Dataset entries
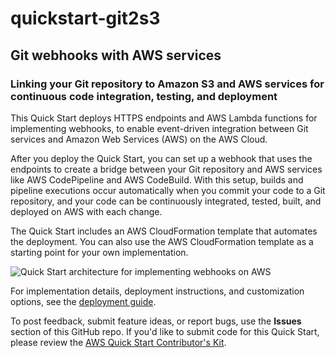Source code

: # quickstart-git2s3
## Git webhooks with AWS services
### Linking your Git repository to Amazon S3 and AWS services for continuous code integration, testing, and deployment 

This Quick Start deploys HTTPS endpoints and AWS Lambda functions for implementing webhooks, to enable event-driven integration between Git services and Amazon Web Services (AWS) on the AWS Cloud.

After you deploy the Quick Start, you can set up a webhook that uses the endpoints to create a bridge between your Git repository and AWS services like AWS CodePipeline and AWS CodeBuild. With this setup, builds and pipeline executions occur automatically when you commit your code to a Git repository, and your code can be continuously integrated, tested, built, and deployed on AWS with each change. 

The Quick Start includes an AWS CloudFormation template that automates the deployment. You can also use the AWS CloudFormation template as a starting point for your own implementation.

![Quick Start architecture for implementing webhooks on AWS](https://d0.awsstatic.com/partner-network/QuickStart/datasheets/git-to-s3-webhooks-architecture-on-aws.png)

For implementation details, deployment instructions, and customization options, see the [deployment guide](https://s3.amazonaws.com/quickstart-reference/git2s3/latest/doc/git-to-amazon-s3-using-webhooks.pdf).

To post feedback, submit feature ideas, or report bugs, use the **Issues** section of this GitHub repo.
If you'd like to submit code for this Quick Start, please review the [AWS Quick Start Contributor's Kit](https://aws-quickstart.github.io/). 
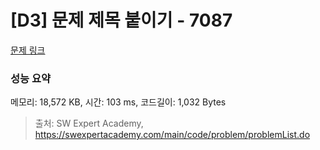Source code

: # [D3] 문제 제목 붙이기 - 7087 

[문제 링크](https://swexpertacademy.com/main/code/problem/problemDetail.do?contestProbId=AWkIdD46A5EDFAXC) 

### 성능 요약

메모리: 18,572 KB, 시간: 103 ms, 코드길이: 1,032 Bytes



> 출처: SW Expert Academy, https://swexpertacademy.com/main/code/problem/problemList.do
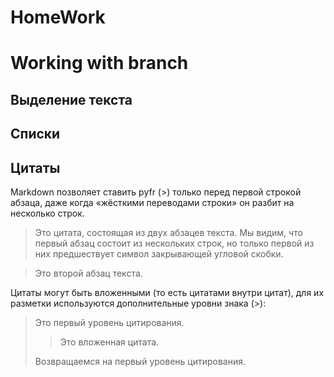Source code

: # HomeWork
# Working with branch

## Выделение текста

## Списки

## Цитаты

Markdown позволяет ставить pyfr (>) только перед первой строкой абзаца, даже когда «жёсткими переводами строки» он разбит на несколько строк.

> Это цитата, состоящая из двух абзацев текста. Мы видим, что первый
абзац состоит из нескольких строк, но только первой из них предшествует
символ закрывающей угловой скобки.

> Это второй абзац текста.

Цитаты могут быть вложенными (то есть цитатами внутри цитат), для их разметки используются дополнительные уровни знака (>):

> Это первый уровень цитирования.
>
> > Это вложенная цитата.
>
> Возвращаемся на первый уровень цитирования.
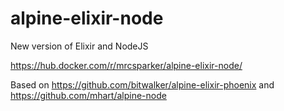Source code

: # alpine-elixir-node

New version of Elixir and NodeJS

https://hub.docker.com/r/mrcsparker/alpine-elixir-node/

Based on https://github.com/bitwalker/alpine-elixir-phoenix
and
https://github.com/mhart/alpine-node
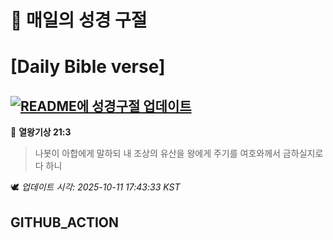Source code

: # 🙏 매일의 성경 구절
# [Daily Bible verse]
## [![README에 성경구절 업데이트](https://github.com/DONGSUKA/first_test/actions/workflows/update-readme-bible.yml/badge.svg)](https://github.com/DONGSUKA/first_test/actions/workflows/update-readme-bible.yml)
<!-- START_BIBLE_VERSE -->
📖 **열왕기상 21:3**
> 나봇이 아합에게 말하되 내 조상의 유산을 왕에게 주기를 여호와께서 금하실지로다 하니

🕊️ _업데이트 시각: 2025-10-11 17:43:33 KST_
  <!-- END_BIBLE_VERSE -->
## GITHUB_ACTION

What the task asks:
Reproduce each entry verbatim, excluding any embedded images.

Answer to this problem:
Source code

: # quickstart-git2s3
## Git webhooks with AWS services
### Linking your Git repository to Amazon S3 and AWS services for continuous code integration, testing, and deployment 

This Quick Start deploys HTTPS endpoints and AWS Lambda functions for implementing webhooks, to enable event-driven integration between Git services and Amazon Web Services (AWS) on the AWS Cloud.

After you deploy the Quick Start, you can set up a webhook that uses the endpoints to create a bridge between your Git repository and AWS services like AWS CodePipeline and AWS CodeBuild. With this setup, builds and pipeline executions occur automatically when you commit your code to a Git repository, and your code can be continuously integrated, tested, built, and deployed on AWS with each change. 

The Quick Start includes an AWS CloudFormation template that automates the deployment. You can also use the AWS CloudFormation template as a starting point for your own implementation.

![Quick Start architecture for implementing webhooks on AWS](https://d0.awsstatic.com/partner-network/QuickStart/datasheets/git-to-s3-webhooks-architecture-on-aws.png)

For implementation details, deployment instructions, and customization options, see the [deployment guide](https://s3.amazonaws.com/quickstart-reference/git2s3/latest/doc/git-to-amazon-s3-using-webhooks.pdf).

To post feedback, submit feature ideas, or report bugs, use the **Issues** section of this GitHub repo.
If you'd like to submit code for this Quick Start, please review the [AWS Quick Start Contributor's Kit](https://aws-quickstart.github.io/). 
Source code

: # [D3] 문제 제목 붙이기 - 7087 

[문제 링크](https://swexpertacademy.com/main/code/problem/problemDetail.do?contestProbId=AWkIdD46A5EDFAXC) 

### 성능 요약

메모리: 18,572 KB, 시간: 103 ms, 코드길이: 1,032 Bytes



> 출처: SW Expert Academy, https://swexpertacademy.com/main/code/problem/problemList.do
Source code

: # HomeWork
# Working with branch

## Выделение текста

## Списки

## Цитаты

Markdown позволяет ставить pyfr (>) только перед первой строкой абзаца, даже когда «жёсткими переводами строки» он разбит на несколько строк.

> Это цитата, состоящая из двух абзацев текста. Мы видим, что первый
абзац состоит из нескольких строк, но только первой из них предшествует
символ закрывающей угловой скобки.

> Это второй абзац текста.

Цитаты могут быть вложенными (то есть цитатами внутри цитат), для их разметки используются дополнительные уровни знака (>):

> Это первый уровень цитирования.
>
> > Это вложенная цитата.
>
> Возвращаемся на первый уровень цитирования.
Source code

: # alpine-elixir-node

New version of Elixir and NodeJS

https://hub.docker.com/r/mrcsparker/alpine-elixir-node/

Based on https://github.com/bitwalker/alpine-elixir-phoenix
and
https://github.com/mhart/alpine-node
Source code

: # 🙏 매일의 성경 구절
# [Daily Bible verse]
## [![README에 성경구절 업데이트](https://github.com/DONGSUKA/first_test/actions/workflows/update-readme-bible.yml/badge.svg)](https://github.com/DONGSUKA/first_test/actions/workflows/update-readme-bible.yml)
<!-- START_BIBLE_VERSE -->
📖 **열왕기상 21:3**
> 나봇이 아합에게 말하되 내 조상의 유산을 왕에게 주기를 여호와께서 금하실지로다 하니

🕊️ _업데이트 시각: 2025-10-11 17:43:33 KST_
  <!-- END_BIBLE_VERSE -->
## GITHUB_ACTION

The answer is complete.